The problem is that in comparing public schools to private schools, you are comparing apples to hamburgers.
Public schools, by law, have to take everyone. No one can be turned away from a public school. This applies to children with learning disabilities, mental disabilities, or social disabilities. Those children have to be provided with an education. Private schools have no such regulations. Give the two entities equal populations from equal backgrounds before making an assessment of which is better.
Another interesting fact to note about this move to prove public schools don’t work is in the inner working of No Child Left Behind (NCLB). According to NCLB, children must be tested on grade level with their peers. At my old school, 8th grade special needs children had to take the State Curriculum Test for science. Why was this unfair? The 8th grade special needs children DID NOT TAKE 8th GRADE SCIENCE! They were not able to. Much more attention was focused on getting them ABLE TO READ ON GRADE LEVEL! We also had ESL(English as a Second Language) students who had just immigrated to America having to take the English and Reading exams FOR A LANGUAGE THEY COULD BARELY UNDERSTAND! When the test results come in, the results were predictable. My new school has been unable to make Adequate Yearly Progress because when you make high scores to begin with, you can’t really go any higher up. So you end up with schools that rate really high one year and really low the next. When schools score low, punishments will follow…such as loss of funds.

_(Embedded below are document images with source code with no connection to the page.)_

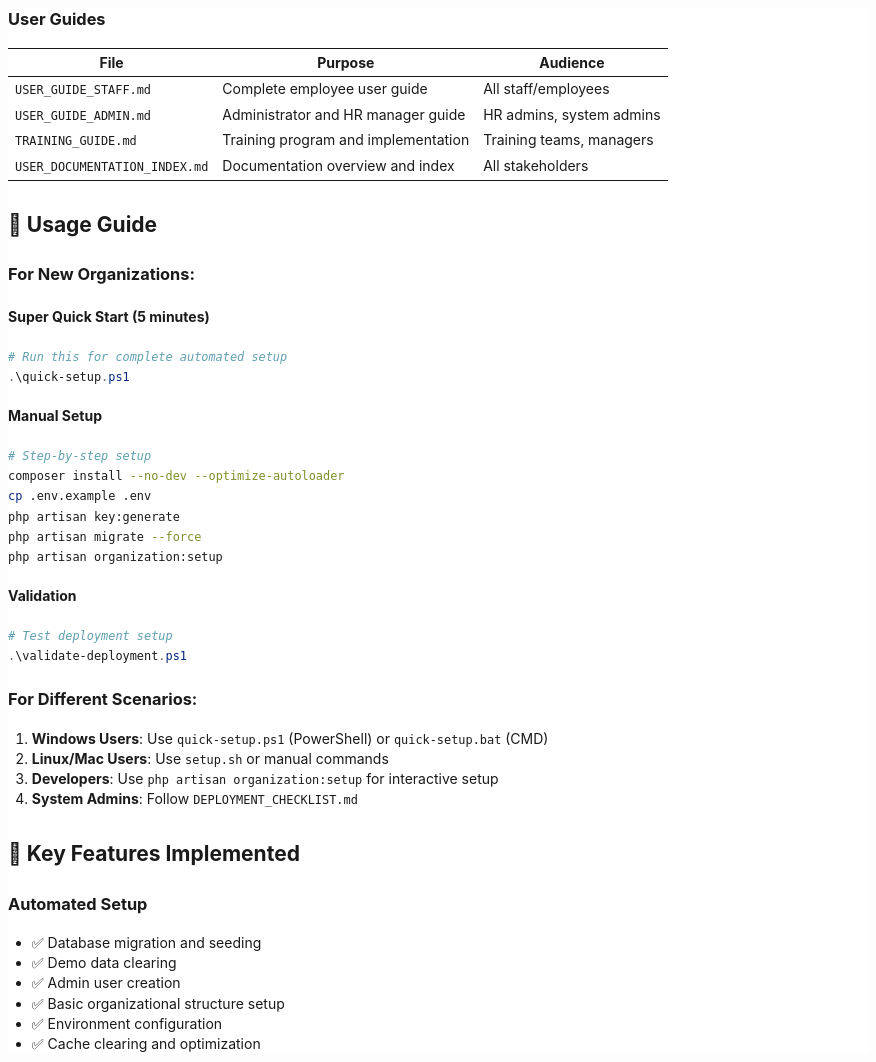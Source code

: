 ### **User Guides**
| File | Purpose | Audience |
|------|---------|----------|
| `USER_GUIDE_STAFF.md` | Complete employee user guide | All staff/employees |
| `USER_GUIDE_ADMIN.md` | Administrator and HR manager guide | HR admins, system admins |
| `TRAINING_GUIDE.md` | Training program and implementation | Training teams, managers |
| `USER_DOCUMENTATION_INDEX.md` | Documentation overview and index | All stakeholders |

## 🎯 Usage Guide

### **For New Organizations:**

#### **Super Quick Start (5 minutes)**
```powershell
# Run this for complete automated setup
.\quick-setup.ps1
```

#### **Manual Setup**
```bash
# Step-by-step setup
composer install --no-dev --optimize-autoloader
cp .env.example .env
php artisan key:generate
php artisan migrate --force
php artisan organization:setup
```

#### **Validation**
```powershell
# Test deployment setup
.\validate-deployment.ps1
```

### **For Different Scenarios:**

1. **Windows Users**: Use `quick-setup.ps1` (PowerShell) or `quick-setup.bat` (CMD)
2. **Linux/Mac Users**: Use `setup.sh` or manual commands
3. **Developers**: Use `php artisan organization:setup` for interactive setup
4. **System Admins**: Follow `DEPLOYMENT_CHECKLIST.md`

## 🔧 Key Features Implemented

### **Automated Setup**
- ✅ Database migration and seeding
- ✅ Demo data clearing
- ✅ Admin user creation
- ✅ Basic organizational structure setup
- ✅ Environment configuration
- ✅ Cache clearing and optimization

So you take a poorly-performing school, many of which are already under-funded and you cut their funding.
Test scores measure one thing: how a child performs on a test on a given day. They are not an accurate assessment of student learning, nor are they an effective tool to show what schools work and what schools don’t.
NCLB was designed to “prove” that public schools don’t work using one criteria: test scores. This is what happens when you have a career “C” student who got by because of who his daddy was making education policy.